Some Polygraph tools have both MCP and CLI equivalents — use whichever is available in your environment. See the polygraph skill's tool table for the full mapping.
Phase 1: Session Setup
Fetch the Polygraph session using show_session.
Parameters:
sessionId (required): The Polygraph session ID
show_session(sessionId: "<session-id>")
- Record
monitorStartedAt = current timestamp (epoch millis).
- Build a tracking table of all repos with PRs. For each PR, record:
repo: repository name
prUrl: PR URL
prStatus: DRAFT / OPEN / MERGED / CLOSED
ciStatus: from session (may already be a terminal status from a previous run)

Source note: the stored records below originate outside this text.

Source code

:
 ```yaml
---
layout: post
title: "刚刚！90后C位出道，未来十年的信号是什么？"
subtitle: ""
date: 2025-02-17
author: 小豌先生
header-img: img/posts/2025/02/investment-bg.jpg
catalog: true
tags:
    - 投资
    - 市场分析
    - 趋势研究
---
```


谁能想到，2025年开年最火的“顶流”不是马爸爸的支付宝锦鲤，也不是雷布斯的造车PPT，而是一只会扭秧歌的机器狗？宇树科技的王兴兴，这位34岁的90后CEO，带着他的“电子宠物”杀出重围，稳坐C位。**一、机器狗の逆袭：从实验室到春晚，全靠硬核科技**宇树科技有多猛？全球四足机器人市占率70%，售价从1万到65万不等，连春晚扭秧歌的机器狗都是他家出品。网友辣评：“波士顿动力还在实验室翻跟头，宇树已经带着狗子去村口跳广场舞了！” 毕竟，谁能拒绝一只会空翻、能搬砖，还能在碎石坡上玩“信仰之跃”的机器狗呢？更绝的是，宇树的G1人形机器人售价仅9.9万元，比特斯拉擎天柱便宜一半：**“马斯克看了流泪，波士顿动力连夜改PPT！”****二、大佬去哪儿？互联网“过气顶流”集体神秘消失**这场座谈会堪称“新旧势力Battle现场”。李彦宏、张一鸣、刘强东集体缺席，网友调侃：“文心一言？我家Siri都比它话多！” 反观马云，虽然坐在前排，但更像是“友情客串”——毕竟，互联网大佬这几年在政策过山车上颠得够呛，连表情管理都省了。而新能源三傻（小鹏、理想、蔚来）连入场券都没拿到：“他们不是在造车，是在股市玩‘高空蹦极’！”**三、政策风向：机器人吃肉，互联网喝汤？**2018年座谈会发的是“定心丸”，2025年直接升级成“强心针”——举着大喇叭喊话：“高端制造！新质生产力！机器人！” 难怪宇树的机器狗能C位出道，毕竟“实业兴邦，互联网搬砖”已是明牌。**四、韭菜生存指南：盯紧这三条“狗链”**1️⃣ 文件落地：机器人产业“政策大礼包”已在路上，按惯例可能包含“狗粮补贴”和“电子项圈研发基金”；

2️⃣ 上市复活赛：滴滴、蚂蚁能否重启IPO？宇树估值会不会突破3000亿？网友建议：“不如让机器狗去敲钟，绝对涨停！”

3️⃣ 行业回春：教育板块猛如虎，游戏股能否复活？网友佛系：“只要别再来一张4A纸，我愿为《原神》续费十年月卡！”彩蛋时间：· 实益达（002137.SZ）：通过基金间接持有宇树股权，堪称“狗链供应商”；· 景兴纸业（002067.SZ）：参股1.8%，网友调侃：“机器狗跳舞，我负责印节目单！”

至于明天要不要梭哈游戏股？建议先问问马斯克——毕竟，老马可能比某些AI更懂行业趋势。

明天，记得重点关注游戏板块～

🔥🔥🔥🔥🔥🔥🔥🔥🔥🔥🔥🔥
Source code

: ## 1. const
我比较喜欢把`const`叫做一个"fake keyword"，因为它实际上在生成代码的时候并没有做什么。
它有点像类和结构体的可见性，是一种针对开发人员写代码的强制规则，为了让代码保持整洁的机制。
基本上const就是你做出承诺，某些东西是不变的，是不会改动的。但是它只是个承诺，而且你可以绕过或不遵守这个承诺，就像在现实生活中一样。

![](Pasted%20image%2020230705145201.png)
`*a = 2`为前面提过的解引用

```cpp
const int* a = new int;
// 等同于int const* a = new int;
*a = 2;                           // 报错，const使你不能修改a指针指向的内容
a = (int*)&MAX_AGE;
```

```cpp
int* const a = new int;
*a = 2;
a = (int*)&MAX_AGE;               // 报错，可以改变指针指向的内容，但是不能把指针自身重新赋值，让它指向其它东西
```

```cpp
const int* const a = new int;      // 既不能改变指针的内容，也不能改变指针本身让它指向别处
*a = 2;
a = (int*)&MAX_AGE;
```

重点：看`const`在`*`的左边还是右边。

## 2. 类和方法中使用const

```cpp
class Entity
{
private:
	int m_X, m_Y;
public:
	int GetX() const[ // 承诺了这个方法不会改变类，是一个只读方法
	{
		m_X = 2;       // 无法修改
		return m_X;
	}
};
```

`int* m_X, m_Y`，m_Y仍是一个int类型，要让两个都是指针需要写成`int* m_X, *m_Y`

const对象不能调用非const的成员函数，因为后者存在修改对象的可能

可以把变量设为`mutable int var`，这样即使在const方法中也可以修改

cipeUrl: CI pipeline URL (null if none)
cipeCompletedAt: completedAt from session (epoch millis, null if CIPE is active or absent)
selfHealingStatus: self-healing fix status (null if none)
firstSeenAt: current timestamp
- If no PRs found, report "No PRs in session" and exit.
- Stale detection: For each PR, determine if its CI status is stale — meaning it reflects a previous run, not a current one. A PR's CI status is stale if:
cipeCompletedAt is non-null AND cipeCompletedAt < monitorStartedAt (the CIPE finished before the monitor started)
- Mark these PRs as
stale: true
- Display the initial status table, annotating stale PRs:
backend: SUCCEEDED (stale) | frontend: SUCCEEDED (stale) | shared-lib: NOT_STARTED
Phase 2: Polling Loop
Configuration:
- Timeout: 30 minutes total
- Backoff: 60s → 90s → 120s (cap)
- Circuit breaker: exit after 5 consecutive polls with no status change
Each poll iteration:
- Call
show_session(sessionId: <session-id>)
- Update each tracked PR from the session response:
ciStatus, cipeUrl, cipeCompletedAt, and selfHealingStatus
- Clear stale flag: If a PR was marked
stale: true and its cipeCompletedAt has changed (or become null, meaning a new CIPE is active), clear the stale flag — this PR now has fresh CI data.
- Display status update:
[await-polygraph-ci] Poll #N | Elapsed: Xm | Repos: Y total, Z completed
backend: SUCCEEDED | frontend: FAILED (self-healing: PENDING) | shared-lib: SUCCEEDED (stale)
Include selfHealingStatus inline when non-null. Annotate stale PRs.
- Check exclusion rule: if a PR has
prStatus: DRAFT and ciStatus: NOT_STARTED for more than 5 minutes since firstSeenAt, mark it as EXCLUDED (DRAFT PRs may not trigger CI)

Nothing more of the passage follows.